▶ [To do]: One figure is wanted here: how many lines in the entries hold the word "object".

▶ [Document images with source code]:

= Beginning of Section =

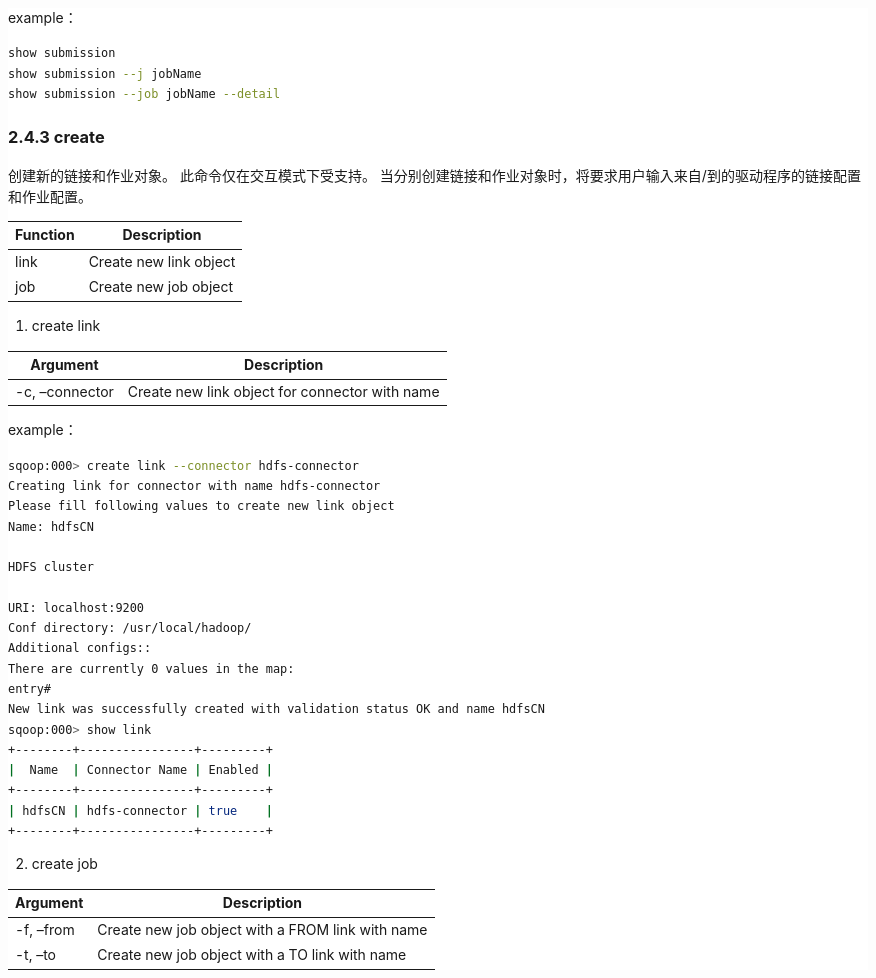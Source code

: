 example：

```bash
show submission
show submission --j jobName
show submission --job jobName --detail
```

### 2.4.3 create

创建新的链接和作业对象。 此命令仅在交互模式下受支持。 当分别创建链接和作业对象时，将要求用户输入来自/到的驱动程序的链接配置和作业配置。

|Function|Description|
|---|---|
|link|Create new link object|
|job|Create new job object|

1) create link

|Argument|Description|
|---|---|
|-c, –connector|Create new link object for connector with name|

example：

```bash
sqoop:000> create link --connector hdfs-connector
Creating link for connector with name hdfs-connector
Please fill following values to create new link object
Name: hdfsCN

HDFS cluster

URI: localhost:9200
Conf directory: /usr/local/hadoop/
Additional configs:: 
There are currently 0 values in the map:
entry# 
New link was successfully created with validation status OK and name hdfsCN
sqoop:000> show link
+--------+----------------+---------+
|  Name  | Connector Name | Enabled |
+--------+----------------+---------+
| hdfsCN | hdfs-connector | true    |
+--------+----------------+---------+
```

2) create job

|Argument|Description|
|---|---|
|-f, –from|Create new job object with a FROM link with name|
|-t, –to|Create new job object with a TO link with name|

= End of Section =

▶ [The answer]: 6